In the first part of the article we’ve talked quite a bit about Data Warehouse Coding Guidelines. We all go thru a love and hate relationship with rules in general, and Coding Guidelines are no exception. But the whole point is that there are really necessary, if you want to have a consistent Data Warehouse. Having consistent coding rules is just a part of the solution, since, in order to ensure consistency, elements like ETL (in our case SSIS) development rules, Source Control and an overall BI Department Development Strategy come into place. Always remember that a chain as strong as the weakest link, and Data Warehouses make no exception. And now, let’s go into detail about each one of the above components:
SSIS DEVELOPMENT
1. Implement extensive usage of Configuration Files and Tables. As long as you have different environments to manage, one of the worst ideas is to have the package connection strings containing hard-coded values, since this will involve manual modifications before each deploy on a new environment. Instead, you should go for the following approach:
a. Use a configuration file or an environment variable which contains the connection string to the server which contains the SSIS Configuration table corresponding to that environment. This configuration will be used when you launch the SSIS package
b. In order to initialize all connection managers declared at package level, we should use the SSIS configuration table, which contains the values corresponding to that environment. In this way, each time we need to recover the value of a connection manager or variable we should add just a new line into this table. The SSIS configuration table can hold values for different SSIS packages, and therefore greatly improves the flexibility of the solution.
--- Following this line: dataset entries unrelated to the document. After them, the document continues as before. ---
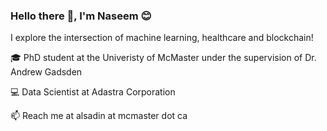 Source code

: ### Hello there 👋, I'm Naseem 😊


I explore the intersection of machine learning, healthcare and blockchain! 

  🎓 PhD student at the Univeristy of McMaster under the supervision of Dr. Andrew Gadsden
  
  💻 Data Scientist at Adastra Corporation 
  
  📫 Reach me at alsadin at mcmaster dot ca
<!--
**nalsadi/nalsadi** is a ✨ _special_ ✨ repository because its `README.md` (this file) appears on your GitHub profile.

Here are some ideas to get you started:

- 🔭 I’m currently working on ...
- 🌱 I’m currently learning ...
- 👯 I’m looking to collaborate on ...
- 🤔 I’m looking for help with ...
- 💬 Ask me about ...
- 📫 How to reach me: ...
- 😄 Pronouns: ...
- ⚡ Fun fact: ...
-->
c. You can use Package Configuration in order to inherit the connection string to the SSIS Configuration table into children packages. In this way you will be able to access the SSIS configuration table from any child package. However, a BIG WARNING here:
i. No matter the order chosen in the Package Configuration, the values from the SSIS configuration table are ALWAYS read before the Parent Package Variables
ii. This will cause you BIG problems when you change environments. Let's assume that you've just migrated a development on a child package from DEV to PROD environment. When the package execution starts, first is performed the syntactical validation and afterwards Package Configuration is read, which means that the SSIS configuration table will be read first, using a connection string which points out to the DEV environment. Only afterwards the Connection String for the SSIS configuration table will be read from the parent package, but, at this moment, it's already too late, since all the variables have already been initialized from DEV environment. And definitely it's a BAD thing to run on PROD environment packages which point out to DEV environment.
In order to fix this issue, you'll have to:
· Remove the usage of SSIS configuration table from Package Configuration and keep just the Parent Package inheritance of the Connection String for the SSIS table.
· Add as first step in the package an SQL step which initialize the variables based on the SSIS configuration table based on what right now is the correct connection string
d. As long as you use Configuration files and tables, make sure that you set Delay Validation = True for all Connection Managers and all steps which use variables initialized based on Configuration. This way you prevent validation errors during Package startup, when you still have old values on the variables, since the new ones haven't been read yet. Delay Validation = True means that you delay the task validation until its actual execution, when you already should have correct values in the variables.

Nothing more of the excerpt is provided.